Erzurumspor
- Full name: Erzurumspor Futbol Kulübü
- Nicknames: Dadaşlar, Palandöken Kartalları
- Founded: 1972; 54 years ago as reorganization under the name Erzurum Büyükşehir Belediyespor 2014; 12 years ago Büyükşehir Belediye Erzurumspor 2022; 4 years ago Erzurumspor Futbol Kulübü
- Ground: Kazım Karabekir Stadium, Erzurum
- Capacity: 21,374
- Coordinates: 39°54′40″N 41°14′17″E﻿ / ﻿39.911111°N 41.238056°E
- President: Ahmet Dal
- Head coach: Serkan Özbalta
- League: Süper Lig
- 2025–26: TFF 1. Lig, 1st of 20 (promoted)
- Website: erzurumsporfk.org
| Home colours | Away colours | Third colours |

= Erzurumspor F.K. =

Turkish football club

Erzurumspor Futbol Kulübü, is a Turkish professional football club located in Erzurum. The club currently plays in the Süper Lig, the first tier of Turkish football.

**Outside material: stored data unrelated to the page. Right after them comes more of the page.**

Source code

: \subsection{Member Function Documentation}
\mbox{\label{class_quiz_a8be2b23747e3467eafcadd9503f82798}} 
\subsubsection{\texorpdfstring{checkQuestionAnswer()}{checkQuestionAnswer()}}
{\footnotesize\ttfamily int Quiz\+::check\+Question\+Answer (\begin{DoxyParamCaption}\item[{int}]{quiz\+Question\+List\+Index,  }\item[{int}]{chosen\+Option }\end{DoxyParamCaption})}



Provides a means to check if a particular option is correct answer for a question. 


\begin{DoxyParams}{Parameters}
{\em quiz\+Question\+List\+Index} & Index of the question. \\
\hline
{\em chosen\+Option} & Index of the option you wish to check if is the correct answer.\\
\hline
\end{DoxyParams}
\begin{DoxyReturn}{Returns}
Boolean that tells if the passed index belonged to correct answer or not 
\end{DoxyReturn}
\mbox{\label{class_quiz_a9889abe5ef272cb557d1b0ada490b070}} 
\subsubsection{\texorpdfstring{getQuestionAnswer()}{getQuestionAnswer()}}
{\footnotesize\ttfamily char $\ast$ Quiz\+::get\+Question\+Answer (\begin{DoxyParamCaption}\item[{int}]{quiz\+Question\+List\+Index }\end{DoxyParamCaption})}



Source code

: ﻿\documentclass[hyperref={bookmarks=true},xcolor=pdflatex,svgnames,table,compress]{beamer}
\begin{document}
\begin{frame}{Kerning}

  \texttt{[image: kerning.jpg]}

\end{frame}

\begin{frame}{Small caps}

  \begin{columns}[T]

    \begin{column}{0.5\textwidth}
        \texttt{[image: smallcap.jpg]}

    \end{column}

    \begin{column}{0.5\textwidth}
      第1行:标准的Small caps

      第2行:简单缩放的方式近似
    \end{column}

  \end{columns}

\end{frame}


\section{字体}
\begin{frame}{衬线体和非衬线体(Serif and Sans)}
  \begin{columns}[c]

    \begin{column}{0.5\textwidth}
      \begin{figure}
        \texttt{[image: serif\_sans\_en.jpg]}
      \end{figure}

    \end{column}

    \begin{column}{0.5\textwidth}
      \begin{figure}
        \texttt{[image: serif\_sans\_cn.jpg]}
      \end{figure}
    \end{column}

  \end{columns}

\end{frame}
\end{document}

Founded in 1972, the colours of club are blue and white. The club started to play football competitions in 2010 at amateur level. Achieving consecutive promotions between 2016 and 2018, the club earned to compete at Süper Lig at 2018–19 season.

==History==

Former logo

The club has been founded as Erzurum Büyüşehir Belediyespor in 2005. In their inaugural season, club competed at Regional Amateur League and won Group 1 of 2010–11 Turkish Regional Amateur League with 49 points.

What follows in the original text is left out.